Soldiers Magazine, October 2008

Magazine - Soldiers Magazine
Monday, 29 September 2008

Soldiers Magazine, October 2008The mission of Soldiers magazine is to provide, in print format, accurate and timely information about Army operations and policies to Soldiers, their families and select members of government.

Soldiers Magazine is distributed monthly to a worldwide audience of approximately 525,000.

FEATURES
Rocket Pioneers 4
The success of America’s space program today rests on the work of people like rocket pioneer Wernher von Braun, who made space travel a reality.

Space Soldiers 10
Soldiers like Lt. Col.
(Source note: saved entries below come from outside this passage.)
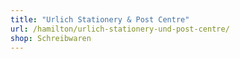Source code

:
 ```yaml
---
title: "Urlich Stationery & Post Centre"
url: /hamilton/urlich-stationery-und-post-centre/
shop: Schreibwaren
---
```

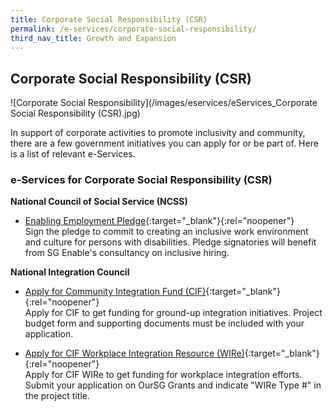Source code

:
 ```yaml
---
title: Corporate Social Responsibility (CSR)
permalink: /e-services/corporate-social-responsibility/
third_nav_title: Growth and Expansion
---
```


## Corporate Social Responsibility (CSR)

![Corporate Social Responsibility](/images/eservices/eServices_Corporate Social Responsibility (CSR).jpg)

In support of corporate activities to promote inclusivity and community, there are a few government initiatives you can apply for or be part of. Here is a list of relevant e-Services.

### e-Services for Corporate Social Responsibility (CSR)

**National Council of Social Service (NCSS)**

- [Enabling Employment Pledge](https://form.gov.sg/#!/5e4a00425cb1370011a1d85c){:target="\_blank"}{:rel="noopener"}
  <br>Sign the pledge to commit to creating an inclusive work environment and culture for persons with disabilities. Pledge signatories will benefit from SG Enable's consultancy on inclusive hiring.

**National Integration Council**

- [Apply for Community Integration Fund (CIF)](https://oursggrants.gov.sg/){:target="\_blank"}{:rel="noopener"}
  <br>Apply for CIF to get funding for ground-up integration initiatives. Project budget form and supporting documents must be included with your application.

- [Apply for CIF Workplace Integration Resource (WIRe)](https://oursggrants.gov.sg/){:target="\_blank"}{:rel="noopener"}
  <br>Apply for CIF WIRe to get funding for workplace integration efforts. Submit your application on OurSG Grants and indicate "WIRe Type #" in the project title.
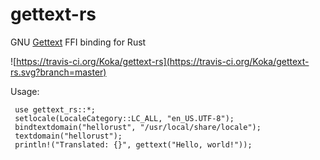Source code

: # gettext-rs

GNU [Gettext](https://www.gnu.org/software/gettext/) FFI binding for Rust

![https://travis-ci.org/Koka/gettext-rs](https://travis-ci.org/Koka/gettext-rs.svg?branch=master)

Usage:

```
 use gettext_rs::*;
 setlocale(LocaleCategory::LC_ALL, "en_US.UTF-8");
 bindtextdomain("hellorust", "/usr/local/share/locale");
 textdomain("hellorust");
 println!("Translated: {}", gettext("Hello, world!"));
```

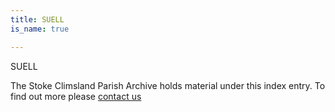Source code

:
 ```yaml
---
title: SUELL
is_name: true

---
```


SUELL


The Stoke Climsland Parish Archive holds material under this index entry. To find out more please [contact us](/contact/)
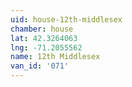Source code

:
 ```yaml
---
uid: house-12th-middlesex
chamber: house
lat: 42.3264063
lng: -71.2055562
name: 12th Middlesex
van_id: '071'
---
```

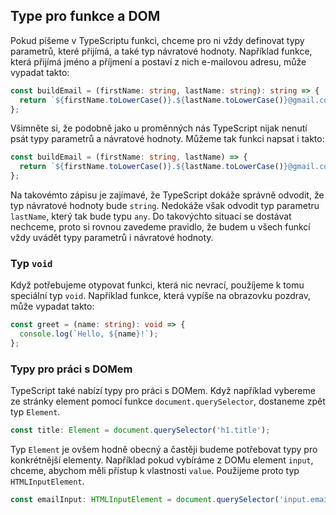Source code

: ## Type pro funkce a DOM

Pokud píšeme v TypeScriptu funkci, chceme pro ni vždy definovat typy parametrů, které přijímá, a také typ návratové hodnoty. Například funkce, která přijímá jméno a příjmení a postaví z nich e-mailovou adresu, může vypadat takto:

```ts
const buildEmail = (firstName: string, lastName: string): string => {
  return `${firstName.toLowerCase()}.${lastName.toLowerCase()}@gmail.com`;
};
```

Všimněte si, že podobně jako u proměnných nás TypeScript nijak nenutí psát typy parametrů a návratové hodnoty. Můžeme tak funkci napsat i takto:

```ts
const buildEmail = (firstName: string, lastName) => {
  return `${firstName.toLowerCase()}.${lastName.toLowerCase()}@gmail.com`;
};
```

Na takovémto zápisu je zajímavé, že TypeScript dokáže správně odvodit, že typ návratové hodnoty bude `string`. Nedokáže však odvodit typ parametru `lastName`, který tak bude typu `any`. Do takovýchto situací se dostávat nechceme, proto si rovnou zavedeme pravidlo, že budem u všech funkcí vždy uvádět typy parametrů i návratové hodnoty.

### Typ `void`

Když potřebujeme otypovat funkci, která nic nevrací, použíjeme k tomu speciální typ `void`. Například funkce, která vypíše na obrazovku pozdrav, může vypadat takto:

```ts
const greet = (name: string): void => {
  console.log(`Hello, ${name}!`);
};
```

### Typy pro práci s DOMem

TypeScript také nabízí typy pro práci s DOMem. Když například vybereme ze stránky element pomocí funkce `document.querySelector`, dostaneme zpět typ `Element`.

```ts
const title: Element = document.querySelector('h1.title');
```

Typ `Element` je ovšem hodně obecný a častěji budeme potřebovat typy pro konkrétnější elementy. Například pokud vybíráme z DOMu element `input`, chceme, abychom měli přístup k vlastnosti `value`. Použijeme proto typ `HTMLInputElement`.

```ts
const emailInput: HTMLInputElement = document.querySelector('input.email');
```
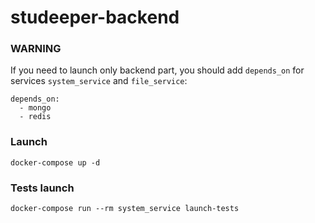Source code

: # studeeper-backend

### WARNING
If you need to launch only backend part, you should add ```depends_on``` for services ```system_service``` and ```file_service```:

```
depends_on:
  - mongo
  - redis
```  

### Launch
```
docker-compose up -d
```

### Tests launch
```
docker-compose run --rm system_service launch-tests
```
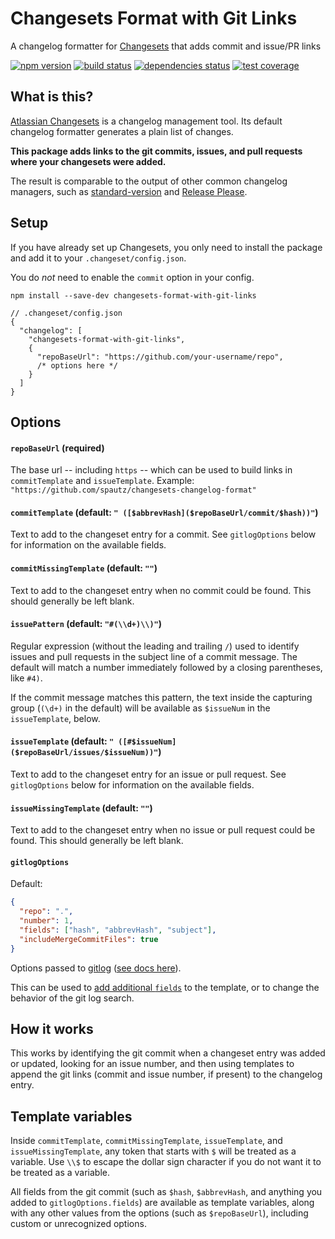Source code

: # Changesets Format with Git Links

A changelog formatter for [Changesets](https://github.com/changesets/changesets) that adds commit and issue/PR links

[![npm version](https://img.shields.io/npm/v/changesets-format-with-git-links.svg)](https://www.npmjs.com/package/changesets-format-with-git-links)
[![build status](https://github.com/spautz/changesets-changelog-format/workflows/CI/badge.svg)](https://github.com/spautz/changesets-changelog-format/actions)
[![dependencies status](https://img.shields.io/librariesio/release/npm/changesets-format-with-git-links.svg)](https://libraries.io/github/spautz/changesets-format-with-git-links)
[![test coverage](https://img.shields.io/coveralls/github/spautz/changesets-changelog-format/main.svg)](https://coveralls.io/github/spautz/changesets-changelog-format?branch=main)

## What is this?

[Atlassian Changesets](https://github.com/changesets/changesets) is a changelog management tool. Its default changelog formatter
generates a plain list of changes.

**This package adds links to the git commits, issues, and pull requests where your changesets were added.**

The result is comparable to the output of other common changelog managers, such as [standard-version](https://github.com/conventional-changelog/standard-version/blob/master/CHANGELOG.md)
and [Release Please](https://github.com/googleapis/release-please/blob/main/CHANGELOG.md).

## Setup

If you have already set up Changesets, you only need to install the package and add it to your `.changeset/config.json`.

You do _not_ need to enable the `commit` option in your config.

```shell
npm install --save-dev changesets-format-with-git-links
```

```
// .changeset/config.json
{
  "changelog": [
    "changesets-format-with-git-links",
    {
      "repoBaseUrl": "https://github.com/your-username/repo",
      /* options here */
    }
  ]
}
```

## Options

#### `repoBaseUrl` (required)

The base url -- including `https` -- which can be used to build links in `commitTemplate` and `issueTemplate`. Example: `"https://github.com/spautz/changesets-changelog-format"`

#### `commitTemplate` (default: `" ([$abbrevHash]($repoBaseUrl/commit/$hash))"`)

Text to add to the changeset entry for a commit. See `gitlogOptions` below for information on the available fields.

#### `commitMissingTemplate` (default: `""`)

Text to add to the changeset entry when no commit could be found. This should generally be left blank.

#### `issuePattern` (default: `"#(\\d+)\\)"`)

Regular expression (without the leading and trailing `/`) used to identify issues and pull requests in the subject line of a commit message.
The default will match a number immediately followed by a closing parentheses, like `#4)`.

If the commit message matches this pattern, the text inside the capturing group (`(\d+)` in the default) will be available as `$issueNum` in the `issueTemplate`, below.

#### `issueTemplate` (default: `" ([#$issueNum]($repoBaseUrl/issues/$issueNum))"`)

Text to add to the changeset entry for an issue or pull request. See `gitlogOptions` below for information on the available fields.

#### `issueMissingTemplate` (default: `""`)

Text to add to the changeset entry when no issue or pull request could be found. This should generally be left blank.

#### `gitlogOptions`

Default:

```json
{
  "repo": ".",
  "number": 1,
  "fields": ["hash", "abbrevHash", "subject"],
  "includeMergeCommitFiles": true
}
```

Options passed to [gitlog](https://github.com/domharrington/node-gitlog) ([see docs here](https://github.com/domharrington/node-gitlog#options)).

This can be used to [add additional `fields`](https://github.com/domharrington/node-gitlog#user-content-optional-fields) to the template, or to change the
behavior of the git log search.

## How it works

This works by identifying the git commit when a changeset entry was added or updated, looking for an issue number,
and then using templates to append the git links (commit and issue number, if present) to the changelog entry.

## Template variables

Inside `commitTemplate`, `commitMissingTemplate`, `issueTemplate`, and `issueMissingTemplate`, any token that starts with `$` will be treated
as a variable. Use `\\$` to escape the dollar sign character if you do not want it to be treated as a variable.

All fields from the git commit (such as `$hash`, `$abbrevHash`, and anything you added to `gitlogOptions.fields`) are available
as template variables, along with any other values from the options (such as `$repoBaseUrl`), including custom or unrecognized options.
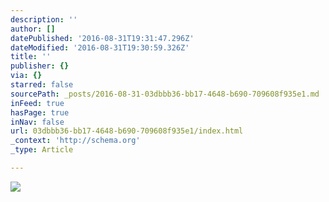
 ```yaml
---
description: ''
author: []
datePublished: '2016-08-31T19:31:47.296Z'
dateModified: '2016-08-31T19:30:59.326Z'
title: ''
publisher: {}
via: {}
starred: false
sourcePath: _posts/2016-08-31-03dbbb36-bb17-4648-b690-709608f935e1.md
inFeed: true
hasPage: true
inNav: false
url: 03dbbb36-bb17-4648-b690-709608f935e1/index.html
_context: 'http://schema.org'
_type: Article

---
```

![](https://the-grid-user-content.s3-us-west-2.amazonaws.com/4a681c8e-2725-4811-88b3-d3a7e96e0587.jpg)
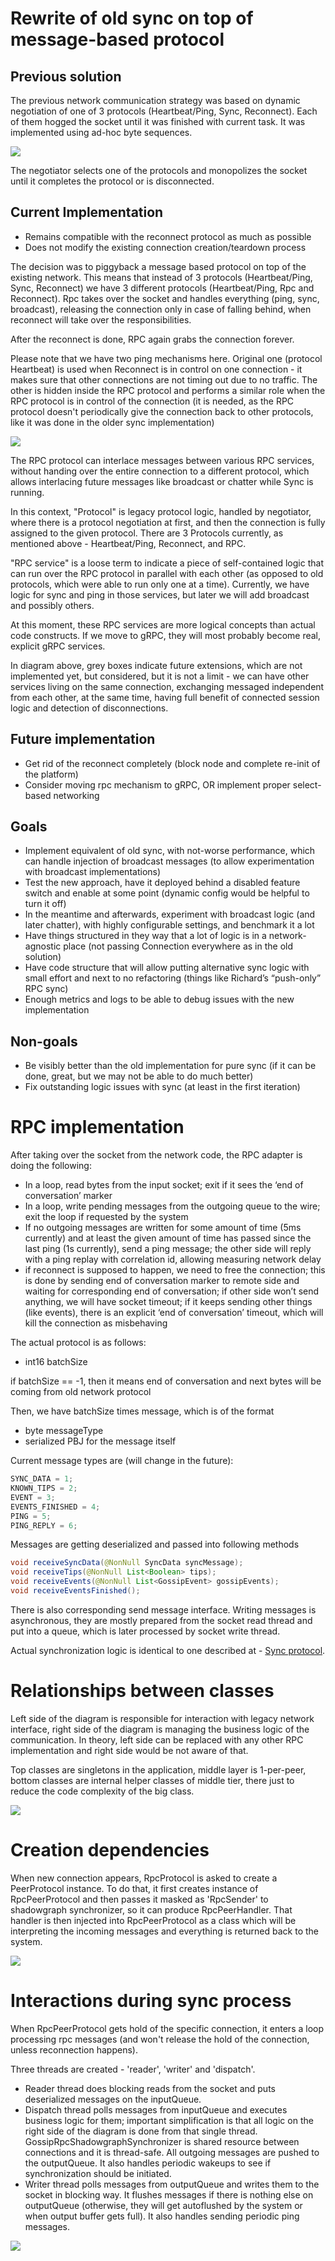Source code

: # Rewrite of old sync on top of message-based protocol

## Previous solution

The previous network communication strategy was based on dynamic negotiation of one of 3 protocols (Heartbeat/Ping, Sync, Reconnect). Each of them hogged the socket until it was finished with current task. It was implemented using ad-hoc byte sequences.

<img src="rpc-gossip-OldNetwork.drawio.png"/>

The negotiator selects one of the protocols and monopolizes the socket until it completes the protocol or is disconnected.

## Current Implementation

- Remains compatible with the reconnect protocol as much as possible
- Does not modify the existing connection creation/teardown process

The decision was to piggyback a message based protocol on top of the existing network. This means that instead of 3 protocols (Heartbeat/Ping, Sync, Reconnect) we have 3 different protocols (Heartbeat/Ping, Rpc and Reconnect). Rpc takes over the socket and handles everything (ping, sync, broadcast), releasing the connection only in case of falling behind, when reconnect will take over the responsibilities.

After the reconnect is done, RPC again grabs the connection forever.

Please note that we have two ping mechanisms here. Original one (protocol Heartbeat) is used when Reconnect is in control on one connection - it makes sure that other connections are not timing out due to no traffic. The other is hidden inside the RPC protocol and performs a similar role when the RPC protocol is in control of the connection (it is needed, as the RPC protocol doesn't periodically give the connection back to other protocols, like it was done in the older sync implementation)

<img src="rpc-gossip-NewNetwork.drawio.png">

The RPC protocol can interlace messages between various RPC services, without handing over the entire connection to a different protocol, which allows interlacing future messages like broadcast or chatter while Sync is running.

In this context, "Protocol" is legacy protocol logic, handled by negotiator, where there is a protocol negotiation at first, and then the connection is fully assigned to the given protocol. There are 3 Protocols currently, as mentioned above - Heartbeat/Ping, Reconnect, and RPC.

"RPC service" is a loose term to indicate a piece of self-contained logic that can run over the RPC protocol in parallel with each other (as opposed to old protocols, which were able to run only one at a time). Currently, we have logic for sync and ping in those services, but later we will add broadcast and possibly others.

At this moment, these RPC services are more logical concepts than actual code constructs. If we move to gRPC, they will most probably become real, explicit gRPC services.

In diagram above, grey boxes indicate future extensions, which are not implemented yet, but considered, but it is not a limit - we can have other services living on the same connection, exchanging messaged independent from each other, at the same time, having full benefit of connected session logic and detection of disconnections.

## Future implementation

- Get rid of the reconnect completely (block node and complete re-init of the platform)
- Consider moving rpc mechanism to gRPC, OR implement proper select-based networking

## Goals

- Implement equivalent of old sync, with not-worse performance, which can handle injection of broadcast messages (to allow experimentation with broadcast implementations)
- Test the new approach, have it deployed behind a disabled feature switch and enable at some point (dynamic config would be helpful to turn it off)
- In the meantime and afterwards, experiment with broadcast logic (and later chatter), with highly configurable settings, and benchmark it a lot
- Have things structured in they way that a lot of logic is in a network-agnostic place (not passing Connection everywhere as in the old solution)
- Have code structure that will allow putting alternative sync logic with small effort and next to no refactoring (things like Richard’s “push-only” RPC sync)
- Enough metrics and logs to be able to debug issues with the new implementation

## Non-goals

- Be visibly better than the old implementation for pure sync (if it can be done, great, but we may not be able to do much better)
- Fix outstanding logic issues with sync (at least in the first iteration)

# RPC implementation

After taking over the socket from the network code, the RPC adapter is doing the following:

- In a loop, read bytes from the input socket; exit if it sees the ‘end of conversation’ marker
- In a loop, write pending messages from the outgoing queue to the wire; exit the loop if requested by the system
- If no outgoing messages are written for some amount of time (5ms currently) and at least the given amount of time has passed since the last ping (1s currently), send a ping message; the other side will reply with a ping replay with correlation id, allowing measuring network delay
- if reconnect is supposed to happen, we need to free the connection; this is done by sending end of conversation marker to remote side and waiting for corresponding end of conversation; if other side won’t send anything, we will have socket timeout; if it keeps sending other things (like events), there is an explicit ‘end of conversation’ timeout, which will kill the connection as misbehaving

The actual protocol is as follows:

- int16 batchSize

if batchSize == -1, then it means end of conversation and next bytes will be coming from old network protocol

Then, we have batchSize times message, which is of the format

- byte messageType
- serialized PBJ for the message itself

Current message types are (will change in the future):

```jsx
SYNC_DATA = 1;
KNOWN_TIPS = 2;
EVENT = 3;
EVENTS_FINISHED = 4;
PING = 5;
PING_REPLY = 6;
```

Messages are getting deserialized and passed into following methods

```java
void receiveSyncData(@NonNull SyncData syncMessage);
void receiveTips(@NonNull List<Boolean> tips);
void receiveEvents(@NonNull List<GossipEvent> gossipEvents);
void receiveEventsFinished();
```

There is also corresponding send message interface. Writing messages is asynchronous, they are mostly prepared from the socket read thread and put into a queue, which is later processed by socket write thread.

Actual synchronization logic is identical to one described at - [Sync protocol](../syncing/sync-protocol.md).

# Relationships between classes

Left side of the diagram is responsible for interaction with legacy network interface, right side of the diagram is managing the business logic of the communication. In theory, left side can be replaced with any other RPC implementation and right side would be not aware of that.

Top classes are singletons in the application, middle layer is 1-per-peer, bottom classes are internal helper classes of middle tier, there just to reduce the code complexity of the big class.

<img src="rpc-gossip-RuntimeRelationships.drawio.png"/>

# Creation dependencies

When new connection appears, RpcProtocol is asked to create a PeerProtocol instance. To do that, it first creates instance of RpcPeerProtocol and then passes it masked as 'RpcSender' to shadowgraph synchronizer, so it can produce RpcPeerHandler. That handler is then injected into RpcPeerProtocol as a class which will be interpreting the incoming messages and everything is returned back to the system.

<img src="rpc-gossip-Creation.drawio.png"/>

# Interactions during sync process

When RpcPeerProtocol gets hold of the specific connection, it enters a loop processing rpc messages (and won't release the hold of the connection, unless reconnection happens).

Three threads are created - 'reader', 'writer' and 'dispatch'.
* Reader thread does blocking reads from the socket and puts deserialized messages on the inputQueue.
* Dispatch thread polls messages from inputQueue and executes business logic for them; important simplification is that all logic on the right side of the diagram is done from that single thread. GossipRpcShadowgraphSynchronizer is shared resource between connections and it is thread-safe. All outgoing messages are pushed to the outputQueue. It also handles periodic wakeups to see if synchronization should be initiated.
* Writer thread polls messages from outputQueue and writes them to the socket in blocking way. It flushes messages if there is nothing else on outputQueue (otherwise, they will get autoflushed by the system or when output buffer gets full). It also handles sending periodic ping messages.

<img src="rpc-gossip-SyncCommunication.drawio.png"/>

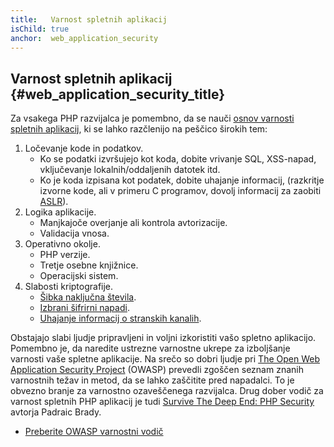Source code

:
 ```yaml
---
title:   Varnost spletnih aplikacij
isChild: true
anchor:  web_application_security
---
```


## Varnost spletnih aplikacij {#web_application_security_title}

Za vsakega PHP razvijalca je pomembno, da se nauči [osnov varnosti spletnih aplikacij][4], ki se lahko razčlenijo na peščico širokih tem:

1. Ločevanje kode in podatkov.
   * Ko se podatki izvršujejo kot koda, dobite vrivanje SQL, XSS-napad, vključevanje lokalnih/oddaljenih datotek itd.
   * Ko je koda izpisana kot podatek, dobite uhajanje informacij, (razkritje izvorne kode, ali v primeru C programov,
     dovolj informacij za zaobiti [ASLR][5]).
2. Logika aplikacije.
   * Manjkajoče overjanje ali kontrola avtorizacije.
   * Validacija vnosa.
3. Operativno okolje.
   * PHP verzije.
   * Tretje osebne knjižnice.
   * Operacijski sistem.
4. Slabosti kriptografije.
   * [Šibka naključna števila][6].
   * [Izbrani šifrirni napadi][7].
   * [Uhajanje informacij o stranskih kanalih][8].

Obstajajo slabi ljudje pripravljeni in voljni izkoristiti vašo spletno aplikacijo. Pomembno je, da
naredite ustrezne varnostne ukrepe za izboljšanje varnosti vaše spletne aplikacije. Na srečo so dobri
ljudje pri [The Open Web Application Security Project][1] (OWASP) prevedli zgoščen seznam znanih varnostnih težav
in metod, da se lahko zaščitite pred napadalci. To je obvezno branje za varnostno ozaveščenega razvijalca. Drug dober vodič
za varnost spletnih PHP aplikacij je tudi [Survive The Deep End: PHP Security][3] avtorja Padraic Brady.

* [Preberite OWASP varnostni vodič][2]


[1]: https://www.owasp.org/
[2]: https://www.owasp.org/index.php/Guide_Table_of_Contents
[3]: http://phpsecurity.readthedocs.org/en/latest/index.html
[4]: https://paragonie.com/blog/2015/08/gentle-introduction-application-security
[5]: http://searchsecurity.techtarget.com/definition/address-space-layout-randomization-ASLR
[6]: https://paragonie.com/blog/2016/01/on-design-and-implementation-stealth-backdoor-for-web-applications
[7]: https://paragonie.com/blog/2015/05/using-encryption-and-authentication-correctly
[8]: http://blog.ircmaxell.com/2014/11/its-all-about-time.html
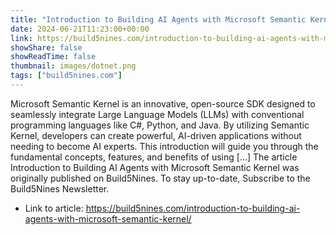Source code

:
 ```yaml
---
title: "Introduction to Building AI Agents with Microsoft Semantic Kernel"
date: 2024-06-21T11:23:00+00:00
link: https://build5nines.com/introduction-to-building-ai-agents-with-microsoft-semantic-kernel/
showShare: false
showReadTime: false
thumbnail: images/dotnet.png
tags: ["build5nines.com"]
---
```

Microsoft Semantic Kernel is an innovative, open-source SDK designed to seamlessly integrate Large Language Models (LLMs) with conventional programming languages like C#, Python, and Java. By utilizing Semantic Kernel, developers can create powerful, AI-driven applications without needing to become AI experts. This introduction will guide you through the fundamental concepts, features, and benefits of using […]
The article Introduction to Building AI Agents with Microsoft Semantic Kernel was originally published on Build5Nines. To stay up-to-date, Subscribe to the Build5Nines Newsletter.

- Link to article: https://build5nines.com/introduction-to-building-ai-agents-with-microsoft-semantic-kernel/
Robert Shane Kimbrough play a valuable role as astronauts, supporting U.S. military commanders and civilian organizations.

Army Astronauts 20
Soldiers assigned to NASA’s Astronaut Detachment — working to complete construction of the International Space Station and charting new frontiers.

America’s Haunted Army 26
Some Army bases are believed to be haunted by the unidentified paranormal and by Soldiers of the past.

Building Smart 28
Construction on many Army installations is booming, and that construction is environmentally and people friendly.

IED Interrogation Arm 30
The Army is detecting and neutralizing deadly improvised explosive devices with an effective device known as the Interrogation Arm.

Man of the Year 32
The national governing body for amateur wrestling in the United States has named an Army civilian at Fort Campbell, Ky., its Man of the Year.

Space Soldiers ...
Serving on the final frontier

Cover Image
Design by Peggy Frierson using NASA images

Download Soldiers Magazine, October 2008

PDF format, 7.2MB, 36Pages.

Army Astronauts
Story by Heike Hasenauer

JUST as the Army has its “navy,” — something that sounds like a misnomer but isn’t — it has its space, not a prescribed area of land but limitless avenues in the universe that have yet to be charted.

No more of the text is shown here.